Some of the trees we plant that are recommended are Cedars, White Pines, Maples and of course the acorn bearing oak trees, which there are plenty of those on our land. So, they do have good habitat all year round. 

I have also seen on these forums guys telling others to take matters into their own hands, by practicing deer management. I do this also, but isn't that part of the reason we have a Department of Natural Resources? Hey, don't get me wrong, I am all for each individual practicing what they want.

I had posted a message explaining some of the things I felt should change or be implemented. I left out one more thing, do away with the youth hunt. If a kid is going to get into hunting, they are going to like it whether or not they kill a deer. I tell you what, it would of been more of a let down for me as a kid to shoot a nice buck my first time out and then have to hunt like the rest of us. Instead my first two years I hunted state land and seen not one single deer and you know what? I am still hunting today. All I am saying is that is another reason the herd has changed to, but I don't feel that has as a significant impact as the other things I have pointed out in earlier posts.


----------



## Jacob Huffman (Sep 13, 2004)

A friend of mine tells me his dad,who lives just north of Lansing ,in Dewitt, can remember as a child seeing his first deer in sourthern MI.That was back in the late 40's or early 50's.I remeber back in the mid 80's sitting in the woods by LeRoy and seeing 200 deer in a weekend.Mind you they were probably the same group more or less walking around the woods.But these days I will still see on average 4 or 5 deer a day up there.Down here,Clinton county, I see regularly 15-20 deer a day gun hunting.Of course most of them are on the neighbors property but at least I see some.I did not get a buck off this land this year but I still say there are plenty of deer just didnt come my way this year...yet...


----------



## just ducky (Aug 23, 2002)

Bmac said:


> The deer numbers in Central Michigan are about where they have been for the last few years. I see several every time out and dozens on my way to work in the morning. One stretch of road has had a car-killed deer about every other day for two weeks. The only problem where I hunt is the idiots to my east that spent the weekend before season sighting in their guns and building blinds. They hunted the opening Monday and couldn't figure out why they didn't see deer.


DITTO!!! I can only speak from our experience. We've owned our property for 13 years, and we have more deer than you can shake a stick at. This is due pure and simple to habitat improvement, and quality food sources....namely good farm country. And that's just here where I live, about 10 miles northeast of Lansing. Where we do most of our deer hunting is on a private chunk of just over 400 acres in Montcalm County.  This is family owned property that our family has hunted for generations, and the deer are out of control! This again is due to habitat improvements...clearings, selective timbering, food plots, but also excellent farm country with high quality food sources. So as I've said before in posts I've made here, I have ZERO complaints about the deer herd.
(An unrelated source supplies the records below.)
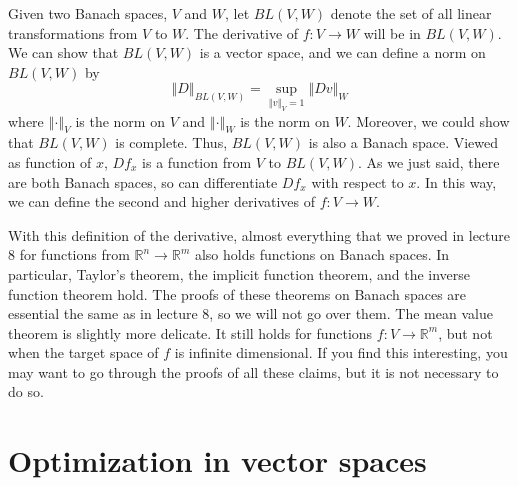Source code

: \documentclass[12pt,reqno]{amsart}
\theoremstyle{definition}
\def\R{\mathbb{R}}
\newcommand{\norm}[1]{\left\Vert {#1} \right\Vert}
\renewcommand{\to}{{\rightarrow}}
\begin{document}
Given two Banach spaces, $V$ and $W$, let $BL(V,W)$ denote the set of
all linear transformations from $V$ to $W$. The derivative of
 $f:V \to
W$ will be in $BL(V,W)$. We can show that $BL(V,W)$ is a vector space,
and we can define a norm on $BL(V,W)$ by 
\[ \norm{D}_{BL(V,W)} = \sup_{\norm{v}_V=1} \norm{D v}_{W} \]
where $\norm{\cdot}_V$ is the norm on $V$ and $\norm{\cdot}_W$ is the
norm on $W$. Moreover, we could show that $BL(V,W)$ is complete. Thus,
$BL(V,W)$ is also a Banach space. Viewed as function of $x$, $Df_x$ is
a function from $V$ to $BL(V,W)$. As we just said, there are both
Banach spaces, so can differentiate $Df_x$ with respect to $x$. In 
this way, we can define the second and higher derivatives of $f:V \to
W$. 

With this definition of the derivative, almost everything that we
proved in lecture 8 for functions from $\R^n \to \R^m$ also holds
functions on Banach spaces. In particular, Taylor's theorem, the
implicit function theorem, and the inverse function theorem
hold. The proofs of these theorems on Banach spaces are essential the
same as in lecture 8, so we will not go over them. The mean value
theorem is slightly more delicate. It still holds for functions $f:V
\to \R^m$, 
but not when the target space of $f$ is infinite
dimensional. If you find this interesting, you may want to go through
the proofs of all these claims, but it is not necessary to do so.

\section{Optimization in vector spaces}
\end{document}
In fact, I think we have way too many, at least in central lower Michigan.


----------



## Tom Morang (Aug 14, 2001)

Early deer results are down
Sunday, November 28, 2004
By Bob Gwizdz

Deer season still has ways to go, but results so far are apparently less than what state wildlife managers had hoped.

"Right now, it looks like it's going to be down across the board," said Department of Natural Resources big game specialist Rod Clute.

Regionally, hunters in northern Michigan appear to be taking fewer deer than they did last year, while southern Michigan hunters are showing similar results as last year.

The DNR had predicted a season similar to last year statewide. But Clute noted that there could be several factors involved and "there's still a lot of deer season to go (beyond the firearms season)."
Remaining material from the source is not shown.